ActuSF : Un petit mot tout d’abord sur cette édition 2015. Quels seront les temps forts ? Et les nouveautés ?
Valérie Frances : Outre le programme habituel de Trolls&Légendes, qui parcourt de manière transversale tous les aspects de la Fantasy, de l’édition à la musique, en passant par le jeu, l’illustration, l’artisanat, l’animation ou encore le cinéma, nous pourrons en effet cette année épingler quelques temps forts. Parmi ceux-ci, la présence en dédicace de cinq invités d’honneur : Trudi Canavan, Robin Hobb, Jean-Louis Mourier, David Petersen et Noah Hathaway. Sans compter des concerts très attendus du public avec des groupes internationaux très diversifiés, regroupés en soirées thématiques (plutôt humour le vendredi, métal le samedi et folk le dimanche). Parmi les nouveautés, pas mal d’artistes qui ne sont jamais venus au festival, mais également un espace agrandi vers l’extérieur avec une large part du marché artisanal, une scène avec des concerts et des animations en journée et une chasse aux œufs de Pixies !
ActuSF : Il y a un joyeux et très beau mélange entre musique, littérature, bande dessinée... Comment concevez-vous le programme ?
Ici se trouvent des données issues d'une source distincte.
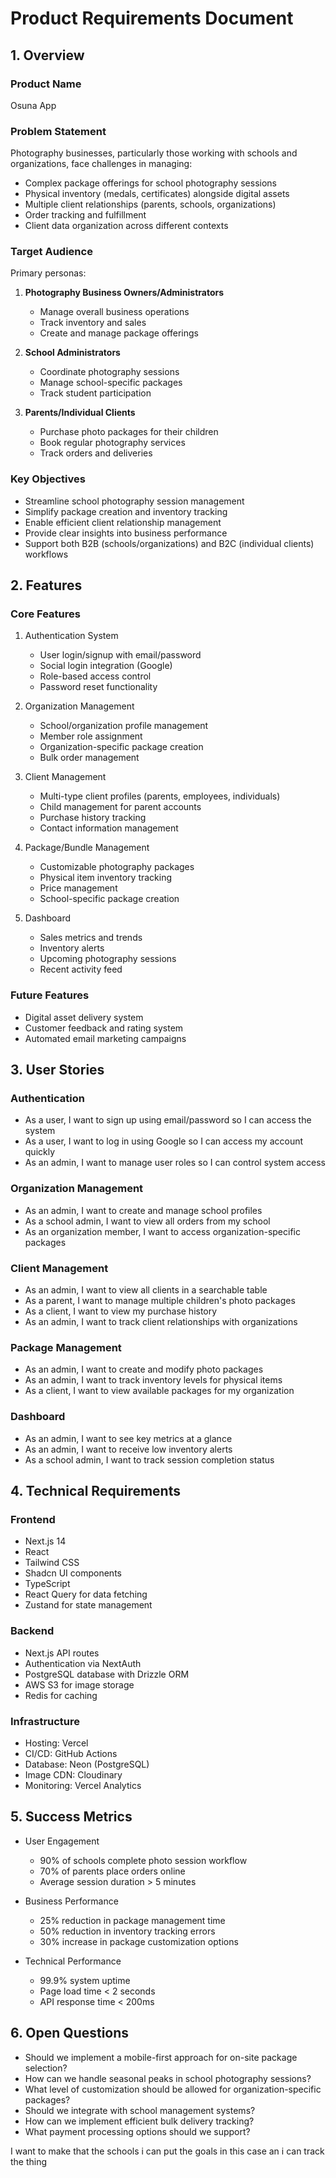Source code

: # Product Requirements Document

## 1. Overview
### Product Name
Osuna App

### Problem Statement
Photography businesses, particularly those working with schools and organizations, face challenges in managing:
- Complex package offerings for school photography sessions
- Physical inventory (medals, certificates) alongside digital assets
- Multiple client relationships (parents, schools, organizations)
- Order tracking and fulfillment
- Client data organization across different contexts

### Target Audience
Primary personas:
1. **Photography Business Owners/Administrators**
   - Manage overall business operations
   - Track inventory and sales
   - Create and manage package offerings

2. **School Administrators**
   - Coordinate photography sessions
   - Manage school-specific packages
   - Track student participation

3. **Parents/Individual Clients**
   - Purchase photo packages for their children
   - Book regular photography services
   - Track orders and deliveries

### Key Objectives
- Streamline school photography session management
- Simplify package creation and inventory tracking
- Enable efficient client relationship management
- Provide clear insights into business performance
- Support both B2B (schools/organizations) and B2C (individual clients) workflows

## 2. Features
### Core Features
1. Authentication System
   - User login/signup with email/password
   - Social login integration (Google)
   - Role-based access control
   - Password reset functionality

2. Organization Management
   - School/organization profile management
   - Member role assignment
   - Organization-specific package creation
   - Bulk order management

3. Client Management
   - Multi-type client profiles (parents, employees, individuals)
   - Child management for parent accounts
   - Purchase history tracking
   - Contact information management

4. Package/Bundle Management
   - Customizable photography packages
   - Physical item inventory tracking
   - Price management
   - School-specific package creation

5. Dashboard
   - Sales metrics and trends
   - Inventory alerts
   - Upcoming photography sessions
   - Recent activity feed

### Future Features
- Digital asset delivery system
- Customer feedback and rating system
- Automated email marketing campaigns

## 3. User Stories
### Authentication
- As a user, I want to sign up using email/password so I can access the system
- As a user, I want to log in using Google so I can access my account quickly
- As an admin, I want to manage user roles so I can control system access

### Organization Management
- As an admin, I want to create and manage school profiles
- As a school admin, I want to view all orders from my school
- As an organization member, I want to access organization-specific packages

### Client Management
- As an admin, I want to view all clients in a searchable table
- As a parent, I want to manage multiple children's photo packages
- As a client, I want to view my purchase history
- As an admin, I want to track client relationships with organizations

### Package Management
- As an admin, I want to create and modify photo packages
- As an admin, I want to track inventory levels for physical items
- As a client, I want to view available packages for my organization

### Dashboard
- As an admin, I want to see key metrics at a glance
- As an admin, I want to receive low inventory alerts
- As a school admin, I want to track session completion status

## 4. Technical Requirements
### Frontend
- Next.js 14
- React
- Tailwind CSS
- Shadcn UI components
- TypeScript
- React Query for data fetching
- Zustand for state management

### Backend
- Next.js API routes
- Authentication via NextAuth
- PostgreSQL database with Drizzle ORM
- AWS S3 for image storage
- Redis for caching

### Infrastructure
- Hosting: Vercel
- CI/CD: GitHub Actions
- Database: Neon (PostgreSQL)
- Image CDN: Cloudinary
- Monitoring: Vercel Analytics

## 5. Success Metrics
- User Engagement
  - 90% of schools complete photo session workflow
  - 70% of parents place orders online
  - Average session duration > 5 minutes

- Business Performance
  - 25% reduction in package management time
  - 50% reduction in inventory tracking errors
  - 30% increase in package customization options

- Technical Performance
  - 99.9% system uptime
  - Page load time < 2 seconds
  - API response time < 200ms

## 6. Open Questions
- Should we implement a mobile-first approach for on-site package selection?
- How can we handle seasonal peaks in school photography sessions?
- What level of customization should be allowed for organization-specific packages?
- Should we integrate with school management systems?
- How can we implement efficient bulk delivery tracking?
- What payment processing options should we support?

I want to make that the schools i can put the goals in this case an i can track the thing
Valérie Frances : Nous sommes une équipe de bénévoles qui constituons ce fameux mélange. Chacun vient avec sa motivation et surtout sa connaissance du domaine qui est le sien… Et un bon carnet d’adresses bien entendu ! Une fois que le thème est établi – cette année, le Troll sera à l’honneur –, nous faisons en sorte d’établir la plus belle affiche de programmation possible en fonction de ce dernier, mais également de l’actualité culturelle (sorties littéraires, derniers albums, buzz autour d’un phénomène cinématographique ou musical, etc.). Depuis le début, nous avons cherché à créer des connexions entre les différentes facettes de la Fantasy. Nous savons ce qu’est un salon littéraire ou un festival du film, mais Trolls&Légendes se veut plus que cela. Sans prétention aucune, nous tentons à notre manière de faire se rencontrer les genres et les artistes d’univers parallèles, mais néanmoins complémentaires. Et nous essayons également de faire découvrir aux autres ceux qui comptent dans notre milieu. De leur ouvrir de nouvelles portes, de leur faire vivre de nouvelles rencontres, de les émerveiller avec les œuvres qui nous ont fait rêver.
ActuSF : Quelle a été ta ligne directrice pour choisir les auteurs que tu as invités ?
Valérie Frances : Je me constitue une première liste d’envies, de coups de cœur, d’auteurs que j’ai lus et appréciés et que je souhaiterais accueillir au festival. Je fais attention également aux sorties littéraires qui sont annoncées longtemps à l’avance et, dans la mesure du possible, au thème du festival. Ensuite, je rencontre les éditeurs qui sont nos partenaires sur l’événement. Eux aussi me proposent leur liste. Et nous accordons nos attentes afin que les deux parties soient satisfaites. J’échange aussi avec notre libraire pour avoir son avis sur certains ouvrages, sur l’engouement des lecteurs. Bien entendu, à côté de cela, je reçois beaucoup de demandes isolées, directement de la part des auteurs. Et, en fonction de la place dont je dispose, je peux enfin constituer mon panel d’invités.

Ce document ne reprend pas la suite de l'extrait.